I sensed vaguely and with a flash of panic that the moment I walked out upon the platform and opened my mouth I'd be someone else. Not just a nobody with a manufactured name which might have belonged to anyone, or to no one. But another personality. Few people knew me now, but after tonight ... How was it? Perhaps simply to be known, to be looked upon by so many people, to be the focal point of so many concentrating eyes, perhaps this was enough to make one different; enough to transform one into something else, someone else; just as by becoming an increasingly larger boy one became one day a man; a man with a deep voice -- although my voice had been deep since I was twelve. But what if someone from the campus wandered into the audience? Or someone from Mary's -- even Mary herself? "No, it wouldn't change it," I heard myself say softly, "that's all past." My name was different; I was under orders. Even if I met Mary on the street, I'd have to pass her by unrecognized. A depressing thought -- and I got up abruptly and went out of the dressing room and into the alley.

Without my overcoat it was cold. A feeble light burned above the entrance, sparkling the snow. I crossed the alley to the dark side, stopping near a fence that smelled of carbolic acid, which, as I looked back across the alley, caused me to remember a great abandoned hole that had been the site of a sports arena that had burned before my birth.

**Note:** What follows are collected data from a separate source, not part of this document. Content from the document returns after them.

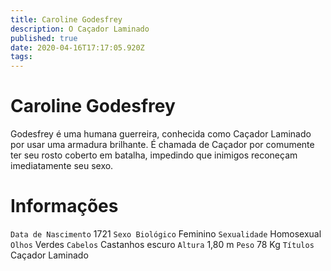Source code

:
 ```yaml
---
title: Caroline Godesfrey
description: O Caçador Laminado
published: true
date: 2020-04-16T17:17:05.920Z
tags: 
---
```


# Caroline Godesfrey
Godesfrey é uma humana guerreira, conhecida como Caçador Laminado por usar uma armadura brilhante. É chamada de Caçador por comumente ter seu rosto coberto em batalha, impedindo que inimigos reconeçam imediatamente seu sexo.

# Informações
`Data de Nascimento` 1721
`Sexo Biológico` Feminino
`Sexualidade` Homosexual
`Olhos` Verdes
`Cabelos` Castanhos escuro
`Altura` 1,80 m
`Peso` 78 Kg
`Títulos` Caçador Laminado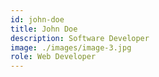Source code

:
 ```yaml
---
id: john-doe
title: John Doe
description: Software Developer
image: ./images/image-3.jpg
role: Web Developer
---
```

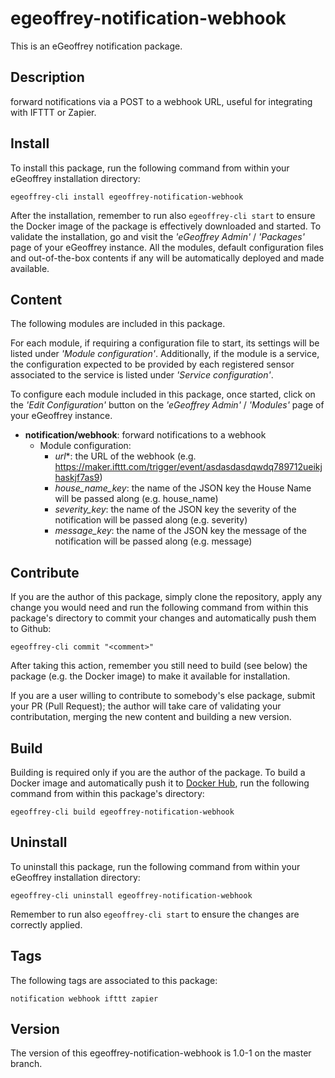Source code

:# egeoffrey-notification-webhook

This is an eGeoffrey notification package.

## Description

forward notifications via a POST to a webhook URL, useful for integrating with IFTTT or Zapier.

## Install

To install this package, run the following command from within your eGeoffrey installation directory:
```
egeoffrey-cli install egeoffrey-notification-webhook
```
After the installation, remember to run also `egeoffrey-cli start` to ensure the Docker image of the package is effectively downloaded and started.
To validate the installation, go and visit the *'eGeoffrey Admin'* / *'Packages'* page of your eGeoffrey instance. All the modules, default configuration files and out-of-the-box contents if any will be automatically deployed and made available.
## Content

The following modules are included in this package.

For each module, if requiring a configuration file to start, its settings will be listed under *'Module configuration'*. Additionally, if the module is a service, the configuration expected to be provided by each registered sensor associated to the service is listed under *'Service configuration'*.

To configure each module included in this package, once started, click on the *'Edit Configuration'* button on the *'eGeoffrey Admin'* / *'Modules'* page of your eGeoffrey instance.
- **notification/webhook**: forward notifications to a webhook
  - Module configuration:
    - *url**: the URL of the webhook (e.g. https://maker.ifttt.com/trigger/event/asdasdasdqwdq789712ueikjhaskjf7as9)
    - *house_name_key*: the name of the JSON key the House Name will be passed along (e.g. house_name)
    - *severity_key*: the name of the JSON key the severity of the notification will be passed along (e.g. severity)
    - *message_key*: the name of the JSON key the message of the notification will be passed along (e.g. message)

## Contribute

If you are the author of this package, simply clone the repository, apply any change you would need and run the following command from within this package's directory to commit your changes and automatically push them to Github:
```
egeoffrey-cli commit "<comment>"
```
After taking this action, remember you still need to build (see below) the package (e.g. the Docker image) to make it available for installation.

If you are a user willing to contribute to somebody's else package, submit your PR (Pull Request); the author will take care of validating your contributation, merging the new content and building a new version.

## Build

Building is required only if you are the author of the package. To build a Docker image and automatically push it to [Docker Hub](https://hub.docker.com/r/egeoffrey/egeoffrey-notification-webhook), run the following command from within this package's directory:
```
egeoffrey-cli build egeoffrey-notification-webhook
```

## Uninstall

To uninstall this package, run the following command from within your eGeoffrey installation directory:
```
egeoffrey-cli uninstall egeoffrey-notification-webhook
```
Remember to run also `egeoffrey-cli start` to ensure the changes are correctly applied.
## Tags

The following tags are associated to this package:
```
notification webhook ifttt zapier
```

## Version

The version of this egeoffrey-notification-webhook is 1.0-1 on the master branch.
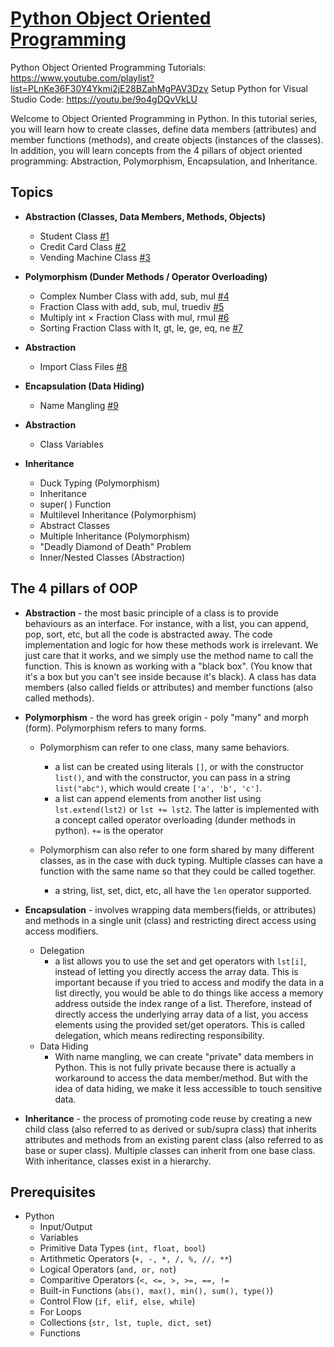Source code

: # [Python Object Oriented Programming](https://www.youtube.com/playlist?list=PLnKe36F30Y4Ykmi2jE28BZahMgPAV3Dzv)
Python Object Oriented Programming Tutorials: https://www.youtube.com/playlist?list=PLnKe36F30Y4Ykmi2jE28BZahMgPAV3Dzv
Setup Python for Visual Studio Code: https://youtu.be/9o4gDQvVkLU

Welcome to Object Oriented Programming in Python. In this tutorial series, you will learn how to create classes, define data members (attributes) and member functions (methods), and create objects (instances of the classes). In addition, you will learn concepts from the 4 pillars of object oriented programming: Abstraction, Polymorphism, Encapsulation, and Inheritance.

## Topics
* **Abstraction (Classes, Data Members, Methods, Objects)**
    * Student Class [#1](https://youtu.be/ysiogYbQ_G8)
    * Credit Card Class [#2](https://youtu.be/m1s2xUiwsQw)
    * Vending Machine Class [#3](https://youtu.be/SyxapGNsFWk)

* **Polymorphism (Dunder Methods / Operator Overloading)**
    * Complex Number Class with add, sub, mul [#4](https://youtu.be/p5-D23sK_sU)
    * Fraction Class with add, sub, mul, truediv [#5](https://youtu.be/gun6lwny3GE)
    * Multiply int × Fraction Class with mul, rmul [#6](https://youtu.be/nYNVoM6N2so)
    * Sorting Fraction Class with lt, gt, le, ge, eq, ne [#7](https://youtu.be/TT4SRUmrWNs)

* **Abstraction**
    * Import Class Files [#8](https://youtu.be/F1SwUENsCgY)
      
* **Encapsulation (Data Hiding)**
    * Name Mangling [#9](https://youtu.be/6cvFzLB6hbA)

* **Abstraction**
    * Class Variables
  
* **Inheritance**
    * Duck Typing (Polymorphism)
    * Inheritance
    * super( ) Function
    * Multilevel Inheritance (Polymorphism)
    * Abstract Classes
    * Multiple Inheritance (Polymorphism)
    * "Deadly Diamond of Death" Problem
    * Inner/Nested Classes (Abstraction)


## The 4 pillars of OOP
* **Abstraction** - the most basic principle of a class is to provide behaviours as an interface. For instance, with a list, you can append, pop, sort, etc, but all the code is abstracted away. The code implementation and logic for how these methods work is irrelevant. We just care that it works, and we simply use the method name to call the function. This is known as working with a "black box". (You know that it's a box but you can't see inside because it's black). A class has data members (also called fields or attributes) and member functions (also called methods).

* **Polymorphism** - the word has greek origin - poly "many" and morph (form). Polymorphism refers to many forms.
    * Polymorphism can refer to one class, many same behaviors.
        * a list can be created using literals ```[]```, or with the constructor ```list()```, and with the constructor, you can pass in a string ```list("abc")```, which would create ```['a', 'b', 'c']```.
        * a list can append elements from another list using ```lst.extend(lst2)``` or ```lst += lst2```. The latter is implemented with a concept called operator overloading (dunder methods in python). ```+=``` is the operator

    * Polymorphism can also refer to one form shared by many different classes, as in the case with duck typing. Multiple classes can have a function with the same name so that they could be called together.
        * a string, list, set, dict, etc, all have the ```len``` operator supported.

* **Encapsulation** - involves wrapping data members(fields, or attributes) and methods in a single unit (class) and restricting direct access using access modifiers.
  * Delegation
      * a list allows you to use the set and get operators with ```lst[i]```, instead of letting you directly access the array data. This is important because if you tried to access and modify the data in a list directly, you would be able to do things like access a memory address outside the index range of a list. Therefore, instead of directly access the underlying array data of a list, you access elements using the provided set/get operators. This is called delegation, which means redirecting responsibility.
   * Data Hiding
       *  With name mangling, we can create "private" data members in Python. This is not fully private because there is actually a workaround to access the data member/method. But with the idea of data hiding, we make it less accessible to touch sensitive data.

* **Inheritance** - the process of promoting code reuse by creating a new child class (also referred to as derived or sub/supra class) that inherits attributes and methods from an existing parent class (also referred to as base or super class). Multiple classes can inherit from one base class. With inheritance, classes exist in a hierarchy.

## Prerequisites
* Python
  * Input/Output
  * Variables
  * Primitive Data Types (```int, float, bool```)
  * Artithmetic Operators (```+, -, *, /, %, //, **```)
  * Logical Operators (```and, or, not```)
  * Comparitive Operators (```<, <=, >, >=, ==, !=```
  * Built-in Functions (```abs(), max(), min(), sum(), type()```)
  * Control Flow (```if, elif, else, while```)
  * For Loops
  * Collections (```str, lst, tuple, dict, set```)
  * Functions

All that was left, a cliff drop of some forty feet below the heat-buckled walk, was the shell of concrete with weirdly bent and rusted rods that had been its basement. The hole was used for dumping, and after a rain it stank with stagnant water. And now in my mind I stood upon the walk looking out across the hole past a Hooverville shanty of packing cases and bent tin signs, to a railroad yard that lay beyond. Dark depthless water lay without motion in the hole, and past the Hooverville a switch engine idled upon the shining rails, and as a plume of white steam curled slowly from its funnel I saw a man come out of the shanty and start up the path which led to the walk above. Stooped and dark and sprouting rags from his shoes, hat and sleeves, he shuffled slowly toward me, bringing a threatening cloud of carbolic acid. It was a syphilitic who lived alone in the shanty between the hole and the railroad yard, coming up to the street only to beg money for food and disinfectant with which to soak his rags. Then in my mind I saw him stretching out a hand from which the fingers had been eaten away and I ran -- back to the dark, and the cold and the present.